### [Exercise aim]
Copy every line that holds the string "object" from the data below.

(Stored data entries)
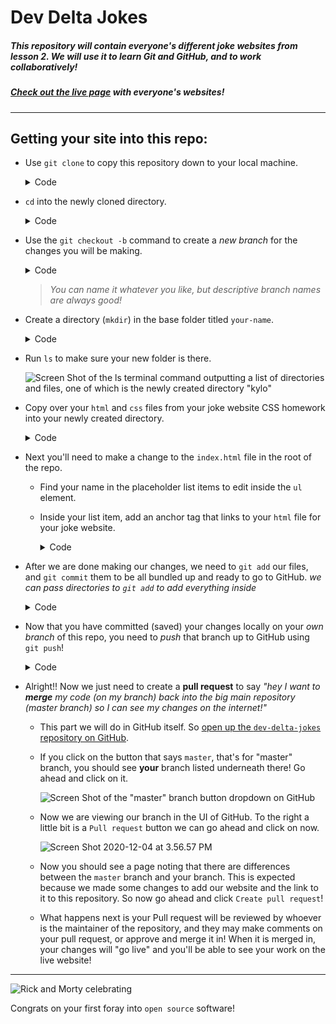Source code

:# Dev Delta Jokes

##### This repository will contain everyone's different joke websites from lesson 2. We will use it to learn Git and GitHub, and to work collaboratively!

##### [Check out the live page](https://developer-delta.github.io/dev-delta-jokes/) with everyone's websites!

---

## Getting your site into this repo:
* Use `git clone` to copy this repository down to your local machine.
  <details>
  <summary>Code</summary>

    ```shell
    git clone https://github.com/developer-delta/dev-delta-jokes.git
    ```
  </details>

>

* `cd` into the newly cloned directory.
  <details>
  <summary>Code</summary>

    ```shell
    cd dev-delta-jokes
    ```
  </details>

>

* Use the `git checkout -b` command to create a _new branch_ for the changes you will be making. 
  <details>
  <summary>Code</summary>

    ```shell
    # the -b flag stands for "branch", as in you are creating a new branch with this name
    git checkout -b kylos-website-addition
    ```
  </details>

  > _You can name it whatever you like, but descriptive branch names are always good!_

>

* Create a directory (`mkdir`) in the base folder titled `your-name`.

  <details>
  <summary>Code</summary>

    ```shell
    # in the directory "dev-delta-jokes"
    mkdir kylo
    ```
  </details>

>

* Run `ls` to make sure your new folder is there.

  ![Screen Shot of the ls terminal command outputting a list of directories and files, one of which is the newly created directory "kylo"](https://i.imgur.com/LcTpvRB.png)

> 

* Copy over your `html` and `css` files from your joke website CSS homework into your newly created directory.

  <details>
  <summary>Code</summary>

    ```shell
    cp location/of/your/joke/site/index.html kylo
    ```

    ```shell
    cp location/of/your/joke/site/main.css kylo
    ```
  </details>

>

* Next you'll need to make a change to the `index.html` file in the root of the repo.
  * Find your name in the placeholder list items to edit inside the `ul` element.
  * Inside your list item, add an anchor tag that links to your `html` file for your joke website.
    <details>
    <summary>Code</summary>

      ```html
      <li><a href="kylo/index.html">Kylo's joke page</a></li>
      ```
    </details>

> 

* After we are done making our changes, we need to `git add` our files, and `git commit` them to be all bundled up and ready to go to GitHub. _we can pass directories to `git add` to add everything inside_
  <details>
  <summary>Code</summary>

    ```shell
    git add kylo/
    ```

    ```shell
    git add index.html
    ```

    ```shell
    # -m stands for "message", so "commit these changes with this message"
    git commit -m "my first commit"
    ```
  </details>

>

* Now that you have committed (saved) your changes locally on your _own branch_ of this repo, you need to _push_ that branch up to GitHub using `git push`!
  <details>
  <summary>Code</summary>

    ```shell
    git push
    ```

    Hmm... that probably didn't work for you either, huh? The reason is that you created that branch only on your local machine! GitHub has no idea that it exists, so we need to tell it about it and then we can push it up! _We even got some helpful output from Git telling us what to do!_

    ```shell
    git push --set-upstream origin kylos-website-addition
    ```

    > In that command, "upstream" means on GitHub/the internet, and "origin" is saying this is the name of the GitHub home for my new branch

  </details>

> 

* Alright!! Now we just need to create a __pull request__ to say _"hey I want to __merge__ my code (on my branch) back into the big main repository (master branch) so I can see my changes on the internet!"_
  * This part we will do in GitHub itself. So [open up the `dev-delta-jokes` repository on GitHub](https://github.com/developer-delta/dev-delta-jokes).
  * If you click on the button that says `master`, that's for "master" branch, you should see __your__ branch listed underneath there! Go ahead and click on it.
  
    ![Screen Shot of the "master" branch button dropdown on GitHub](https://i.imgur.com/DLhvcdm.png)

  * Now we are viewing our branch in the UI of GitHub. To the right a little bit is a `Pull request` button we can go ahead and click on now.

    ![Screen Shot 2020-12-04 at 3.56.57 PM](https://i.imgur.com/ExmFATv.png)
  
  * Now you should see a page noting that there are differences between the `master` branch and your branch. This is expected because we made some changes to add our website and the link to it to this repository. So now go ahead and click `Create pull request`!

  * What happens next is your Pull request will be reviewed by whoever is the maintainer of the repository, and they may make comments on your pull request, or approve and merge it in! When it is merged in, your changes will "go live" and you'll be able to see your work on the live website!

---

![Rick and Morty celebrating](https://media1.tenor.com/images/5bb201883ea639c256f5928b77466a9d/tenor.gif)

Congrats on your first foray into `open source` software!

...

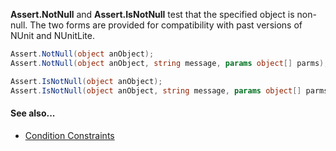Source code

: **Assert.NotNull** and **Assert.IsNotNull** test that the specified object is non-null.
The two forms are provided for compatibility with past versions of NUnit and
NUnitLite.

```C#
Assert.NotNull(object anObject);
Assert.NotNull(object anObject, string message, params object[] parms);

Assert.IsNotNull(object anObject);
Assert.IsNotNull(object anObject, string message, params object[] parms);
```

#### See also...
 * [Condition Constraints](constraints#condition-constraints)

### [Answer box]
: **Assert.NotNull** and **Assert.IsNotNull** test that the specified object is non-null.
Assert.NotNull(object anObject);
Assert.NotNull(object anObject, string message, params object[] parms);
Assert.IsNotNull(object anObject);
Assert.IsNotNull(object anObject, string message, params object[] parms);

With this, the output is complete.